• Directions for this task:
Starting at the first line below, copy through to the last line exactly.

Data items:
★ ★ ★ ★ ★
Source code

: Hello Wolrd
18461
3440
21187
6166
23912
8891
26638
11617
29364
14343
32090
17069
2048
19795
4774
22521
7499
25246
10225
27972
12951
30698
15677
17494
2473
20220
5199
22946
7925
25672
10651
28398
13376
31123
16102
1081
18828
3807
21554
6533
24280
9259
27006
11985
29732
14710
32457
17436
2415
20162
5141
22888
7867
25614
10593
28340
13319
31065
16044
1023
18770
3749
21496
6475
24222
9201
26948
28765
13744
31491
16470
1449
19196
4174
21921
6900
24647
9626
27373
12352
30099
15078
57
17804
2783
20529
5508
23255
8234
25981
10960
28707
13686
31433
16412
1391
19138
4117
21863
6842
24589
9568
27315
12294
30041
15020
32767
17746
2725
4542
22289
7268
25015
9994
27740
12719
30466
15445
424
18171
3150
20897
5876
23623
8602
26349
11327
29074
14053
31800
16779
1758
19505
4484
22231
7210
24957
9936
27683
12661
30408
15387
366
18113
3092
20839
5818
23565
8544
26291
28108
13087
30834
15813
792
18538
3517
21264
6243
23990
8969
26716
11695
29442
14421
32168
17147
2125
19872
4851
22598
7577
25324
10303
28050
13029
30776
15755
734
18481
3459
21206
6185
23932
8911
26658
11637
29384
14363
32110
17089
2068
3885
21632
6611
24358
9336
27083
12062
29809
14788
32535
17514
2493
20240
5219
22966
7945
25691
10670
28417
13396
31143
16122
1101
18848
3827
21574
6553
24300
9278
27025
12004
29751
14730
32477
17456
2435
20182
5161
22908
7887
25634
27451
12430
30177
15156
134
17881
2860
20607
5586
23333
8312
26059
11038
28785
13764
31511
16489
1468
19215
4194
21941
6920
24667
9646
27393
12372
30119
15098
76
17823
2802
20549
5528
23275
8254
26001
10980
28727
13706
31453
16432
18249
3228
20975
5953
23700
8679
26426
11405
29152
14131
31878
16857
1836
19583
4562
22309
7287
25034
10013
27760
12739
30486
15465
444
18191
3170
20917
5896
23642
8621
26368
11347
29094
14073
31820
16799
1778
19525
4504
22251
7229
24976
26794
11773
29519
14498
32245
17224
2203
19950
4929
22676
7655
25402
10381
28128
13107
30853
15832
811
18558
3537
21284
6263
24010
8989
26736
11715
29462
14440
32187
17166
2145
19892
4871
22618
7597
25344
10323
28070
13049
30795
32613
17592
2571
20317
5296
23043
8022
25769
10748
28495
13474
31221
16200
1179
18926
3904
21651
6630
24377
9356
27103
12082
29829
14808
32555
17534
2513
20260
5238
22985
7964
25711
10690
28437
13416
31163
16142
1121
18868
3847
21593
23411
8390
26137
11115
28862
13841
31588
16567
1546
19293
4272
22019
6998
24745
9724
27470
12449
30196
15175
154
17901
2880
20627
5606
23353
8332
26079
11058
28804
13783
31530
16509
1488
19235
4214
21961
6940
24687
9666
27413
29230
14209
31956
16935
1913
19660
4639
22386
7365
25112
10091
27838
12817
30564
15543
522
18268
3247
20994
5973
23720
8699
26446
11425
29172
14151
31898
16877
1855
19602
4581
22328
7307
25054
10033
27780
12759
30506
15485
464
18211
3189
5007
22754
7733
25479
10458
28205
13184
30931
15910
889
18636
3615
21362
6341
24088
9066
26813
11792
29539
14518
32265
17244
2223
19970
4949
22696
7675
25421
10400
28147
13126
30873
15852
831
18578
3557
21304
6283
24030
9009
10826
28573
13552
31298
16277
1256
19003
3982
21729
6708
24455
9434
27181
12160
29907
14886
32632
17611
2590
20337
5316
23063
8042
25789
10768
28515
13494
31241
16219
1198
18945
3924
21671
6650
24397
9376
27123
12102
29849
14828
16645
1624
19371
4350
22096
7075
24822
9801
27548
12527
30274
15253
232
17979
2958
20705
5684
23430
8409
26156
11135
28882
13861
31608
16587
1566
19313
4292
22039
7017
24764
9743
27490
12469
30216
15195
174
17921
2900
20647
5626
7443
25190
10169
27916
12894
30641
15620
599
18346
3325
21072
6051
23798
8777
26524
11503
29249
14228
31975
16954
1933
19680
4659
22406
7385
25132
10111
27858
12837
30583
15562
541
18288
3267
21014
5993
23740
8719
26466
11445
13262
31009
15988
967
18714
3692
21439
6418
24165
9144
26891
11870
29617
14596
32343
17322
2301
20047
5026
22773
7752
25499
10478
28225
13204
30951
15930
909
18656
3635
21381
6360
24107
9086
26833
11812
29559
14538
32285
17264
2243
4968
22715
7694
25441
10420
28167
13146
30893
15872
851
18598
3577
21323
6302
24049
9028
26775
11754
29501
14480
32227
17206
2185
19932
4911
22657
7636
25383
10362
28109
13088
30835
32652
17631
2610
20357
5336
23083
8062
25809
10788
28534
★ ★ ★ ★ ★
• Completed task:
Source code

: Hello Wolrd
18461
3440
21187
6166
23912
8891
26638
11617
29364
14343
32090
17069
2048
19795
4774
22521
7499
25246
10225
27972
12951
30698
15677
17494
2473
20220
5199
22946
7925
25672
10651
28398
13376
31123
16102
1081
18828
3807
21554
6533
24280
9259
27006
11985
29732
14710
32457
17436
2415
20162
5141
22888
7867
25614
10593
28340
13319
31065
16044
1023
18770
3749
21496
6475
24222
9201
26948
28765
13744
31491
16470
1449
19196
4174
21921
6900
24647
9626
27373
12352
30099
15078
57
17804
2783
20529
5508
23255
8234
25981
10960
28707
13686
31433
16412
1391
19138
4117
21863
6842
24589
9568
27315
12294
30041
15020
32767
17746
2725
4542
22289
7268
25015
9994
27740
12719
30466
15445
424
18171
3150
20897
5876
23623
8602
26349
11327
29074
14053
31800
16779
1758
19505
4484
22231
7210
24957
9936
27683
12661
30408
15387
366
18113
3092
20839
5818
23565
8544
26291
28108
13087
30834
15813
792
18538
3517
21264
6243
23990
8969
26716
11695
29442
14421
32168
17147
2125
19872
4851
22598
7577
25324
10303
28050
13029
30776
15755
734
18481
3459
21206
6185
23932
8911
26658
11637
29384
14363
32110
17089
2068
3885
21632
6611
24358
9336
27083
12062
29809
14788
32535
17514
2493
20240
5219
22966
7945
25691
10670
28417
13396
31143
16122
1101
18848
3827
21574
6553
24300
9278
27025
12004
29751
14730
32477
17456
2435
20182
5161
22908
7887
25634
27451
12430
30177
15156
134
17881
2860
20607
5586
23333
8312
26059
11038
28785
13764
31511
16489
1468
19215
4194
21941
6920
24667
9646
27393
12372
30119
15098
76
17823
2802
20549
5528
23275
8254
26001
10980
28727
13706
31453
16432
18249
3228
20975
5953
23700
8679
26426
11405
29152
14131
31878
16857
1836
19583
4562
22309
7287
25034
10013
27760
12739
30486
15465
444
18191
3170
20917
5896
23642
8621
26368
11347
29094
14073
31820
16799
1778
19525
4504
22251
7229
24976
26794
11773
29519
14498
32245
17224
2203
19950
4929
22676
7655
25402
10381
28128
13107
30853
15832
811
18558
3537
21284
6263
24010
8989
26736
11715
29462
14440
32187
17166
2145
19892
4871
22618
7597
25344
10323
28070
13049
30795
32613
17592
2571
20317
5296
23043
8022
25769
10748
28495
13474
31221
16200
1179
18926
3904
21651
6630
24377
9356
27103
12082
29829
14808
32555
17534
2513
20260
5238
22985
7964
25711
10690
28437
13416
31163
16142
1121
18868
3847
21593
23411
8390
26137
11115
28862
13841
31588
16567
1546
19293
4272
22019
6998
24745
9724
27470
12449
30196
15175
154
17901
2880
20627
5606
23353
8332
26079
11058
28804
13783
31530
16509
1488
19235
4214
21961
6940
24687
9666
27413
29230
14209
31956
16935
1913
19660
4639
22386
7365
25112
10091
27838
12817
30564
15543
522
18268
3247
20994
5973
23720
8699
26446
11425
29172
14151
31898
16877
1855
19602
4581
22328
7307
25054
10033
27780
12759
30506
15485
464
18211
3189
5007
22754
7733
25479
10458
28205
13184
30931
15910
889
18636
3615
21362
6341
24088
9066
26813
11792
29539
14518
32265
17244
2223
19970
4949
22696
7675
25421
10400
28147
13126
30873
15852
831
18578
3557
21304
6283
24030
9009
10826
28573
13552
31298
16277
1256
19003
3982
21729
6708
24455
9434
27181
12160
29907
14886
32632
17611
2590
20337
5316
23063
8042
25789
10768
28515
13494
31241
16219
1198
18945
3924
21671
6650
24397
9376
27123
12102
29849
14828
16645
1624
19371
4350
22096
7075
24822
9801
27548
12527
30274
15253
232
17979
2958
20705
5684
23430
8409
26156
11135
28882
13861
31608
16587
1566
19313
4292
22039
7017
24764
9743
27490
12469
30216
15195
174
17921
2900
20647
5626
7443
25190
10169
27916
12894
30641
15620
599
18346
3325
21072
6051
23798
8777
26524
11503
29249
14228
31975
16954
1933
19680
4659
22406
7385
25132
10111
27858
12837
30583
15562
541
18288
3267
21014
5993
23740
8719
26466
11445
13262
31009
15988
967
18714
3692
21439
6418
24165
9144
26891
11870
29617
14596
32343
17322
2301
20047
5026
22773
7752
25499
10478
28225
13204
30951
15930
909
18656
3635
21381
6360
24107
9086
26833
11812
29559
14538
32285
17264
2243
4968
22715
7694
25441
10420
28167
13146
30893
15872
851
18598
3577
21323
6302
24049
9028
26775
11754
29501
14480
32227
17206
2185
19932
4911
22657
7636
25383
10362
28109
13088
30835
32652
17631
2610
20357
5336
23083
8062
25809
10788
28534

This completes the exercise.